“We observe a decline in employment in East German regions because subsidies to companies there have decreased since the mid-1990s. These employment effects are more pronounced for workers with medium qualifications than for workers with high or low levels of education,” explains Professor Sebastian Siegloch, head of the ZEW Research Department “Social Policy and Redistribution” and one of the authors of the study. While GRW subsidies have mostly declined in recent years, the ZEW research team was able to show that an increase in subsidies, on the other hand, leads to positive employment effects.
An effect on employment is not only evident in the manufacturing industry, the sector that has primarily benefited from the subsidies. The decline in subsidy payments also leads to employment cuts in trade and in the construction industry. “For every ten jobs lost in manufacturing, about six jobs disappear in other sectors that are not directly affected,” explains Nils Wehrhöfer, co-author of the study and researcher at ZEW.
The decline of GRW subsidies also negatively affects the financial situation of municipalities. Because corporate profits are declining, municipal tax revenues are falling as well. The municipalities are trying to compensate for this through higher business and property tax rates.

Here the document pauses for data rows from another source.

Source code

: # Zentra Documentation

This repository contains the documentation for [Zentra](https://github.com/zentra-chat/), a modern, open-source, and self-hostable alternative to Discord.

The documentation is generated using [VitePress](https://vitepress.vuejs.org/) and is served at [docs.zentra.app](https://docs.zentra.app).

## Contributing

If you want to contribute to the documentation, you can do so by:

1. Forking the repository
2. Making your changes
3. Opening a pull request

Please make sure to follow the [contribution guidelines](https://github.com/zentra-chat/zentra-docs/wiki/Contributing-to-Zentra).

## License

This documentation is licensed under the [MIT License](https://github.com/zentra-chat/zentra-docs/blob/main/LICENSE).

“These strong indirect effects in employment and tax revenues are the main reason why regional economic development programmes tend to be more cost-effective than other measures – such as an increase in unemployment benefits or Hartz IV – to stabilise the local economy. Moreover, it shows that the GRW is also effective in reducing regional inequality and ensuring more equal living conditions in Germany,” Siegloch concludes.
On regional economic development in Germany
The GWR, a joint funding measure of the federal government and the federal states, is the main regional policy scheme for underdeveloped regions in Germany. Since 1969, it has supported companies in structurally weak areas with the aim of compensating for locational disadvantages and promoting employment in order to equalise living standards in all German regions. Whereas before 1990 the funding focused primarily on areas on the border to the former GDR, the current focus is primarily on municipalities in the new federal states. Companies that are eligible for funding are reimbursed a large part of the costs for a specific investment project, e.g. for the construction or modernisation of production facilities and buildings, but also for licences and patents.